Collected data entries
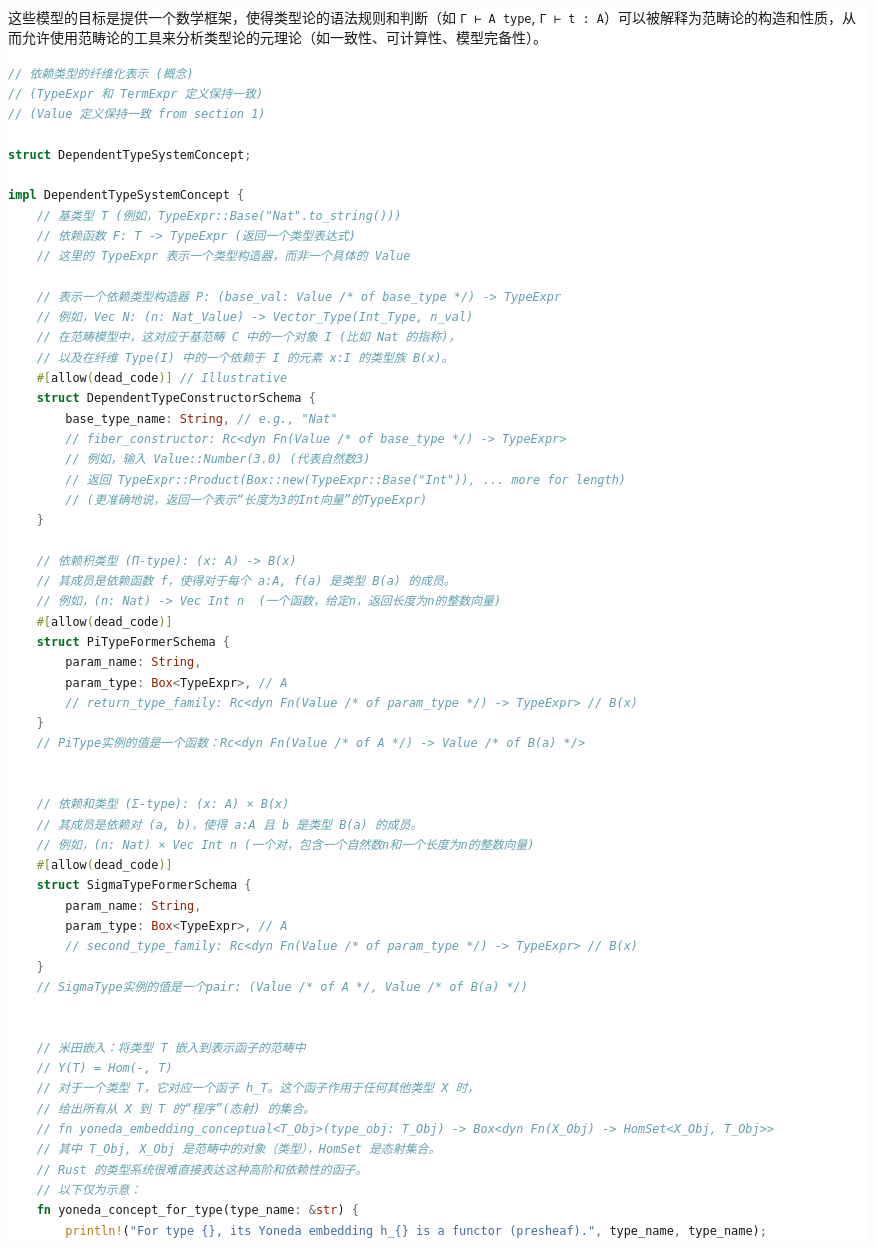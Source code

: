 这些模型的目标是提供一个数学框架，使得类型论的语法规则和判断（如 `Γ ⊢ A type`, `Γ ⊢ t : A`）可以被解释为范畴论的构造和性质，从而允许使用范畴论的工具来分析类型论的元理论（如一致性、可计算性、模型完备性）。

```rust
// 依赖类型的纤维化表示 (概念)
// (TypeExpr 和 TermExpr 定义保持一致)
// (Value 定义保持一致 from section 1)

struct DependentTypeSystemConcept;

impl DependentTypeSystemConcept {
    // 基类型 T (例如，TypeExpr::Base("Nat".to_string()))
    // 依赖函数 F: T -> TypeExpr (返回一个类型表达式)
    // 这里的 TypeExpr 表示一个类型构造器，而非一个具体的 Value
    
    // 表示一个依赖类型构造器 P: (base_val: Value /* of base_type */) -> TypeExpr
    // 例如，Vec N: (n: Nat_Value) -> Vector_Type(Int_Type, n_val)
    // 在范畴模型中，这对应于基范畴 C 中的一个对象 I (比如 Nat 的指称)，
    // 以及在纤维 Type(I) 中的一个依赖于 I 的元素 x:I 的类型族 B(x)。
    #[allow(dead_code)] // Illustrative
    struct DependentTypeConstructorSchema {
        base_type_name: String, // e.g., "Nat"
        // fiber_constructor: Rc<dyn Fn(Value /* of base_type */) -> TypeExpr>
        // 例如，输入 Value::Number(3.0) (代表自然数3) 
        // 返回 TypeExpr::Product(Box::new(TypeExpr::Base("Int")), ... more for length)
        // (更准确地说，返回一个表示“长度为3的Int向量”的TypeExpr)
    }

    // 依赖积类型 (Π-type): (x: A) -> B(x)
    // 其成员是依赖函数 f，使得对于每个 a:A, f(a) 是类型 B(a) 的成员。
    // 例如，(n: Nat) -> Vec Int n  (一个函数，给定n，返回长度为n的整数向量)
    #[allow(dead_code)]
    struct PiTypeFormerSchema {
        param_name: String,
        param_type: Box<TypeExpr>, // A
        // return_type_family: Rc<dyn Fn(Value /* of param_type */) -> TypeExpr> // B(x)
    }
    // PiType实例的值是一个函数：Rc<dyn Fn(Value /* of A */) -> Value /* of B(a) */>


    // 依赖和类型 (Σ-type): (x: A) × B(x)
    // 其成员是依赖对 (a, b)，使得 a:A 且 b 是类型 B(a) 的成员。
    // 例如，(n: Nat) × Vec Int n (一个对，包含一个自然数n和一个长度为n的整数向量)
    #[allow(dead_code)]
    struct SigmaTypeFormerSchema {
        param_name: String,
        param_type: Box<TypeExpr>, // A
        // second_type_family: Rc<dyn Fn(Value /* of param_type */) -> TypeExpr> // B(x)
    }
    // SigmaType实例的值是一个pair: (Value /* of A */, Value /* of B(a) */)


    // 米田嵌入：将类型 T 嵌入到表示函子的范畴中
    // Y(T) = Hom(-, T)
    // 对于一个类型 T，它对应一个函子 h_T。这个函子作用于任何其他类型 X 时，
    // 给出所有从 X 到 T 的“程序”(态射) 的集合。
    // fn yoneda_embedding_conceptual<T_Obj>(type_obj: T_Obj) -> Box<dyn Fn(X_Obj) -> HomSet<X_Obj, T_Obj>>
    // 其中 T_Obj, X_Obj 是范畴中的对象（类型），HomSet 是态射集合。
    // Rust 的类型系统很难直接表达这种高阶和依赖性的函子。
    // 以下仅为示意：
    fn yoneda_concept_for_type(type_name: &str) {
        println!("For type {}, its Yoneda embedding h_{} is a functor (presheaf).", type_name, type_name);
```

:: Exercise ::
Copy out each line of the data that includes the string "定义保持一致".

:: Answer space ::
// (TypeExpr 和 TermExpr 定义保持一致)
// (Value 定义保持一致 from section 1)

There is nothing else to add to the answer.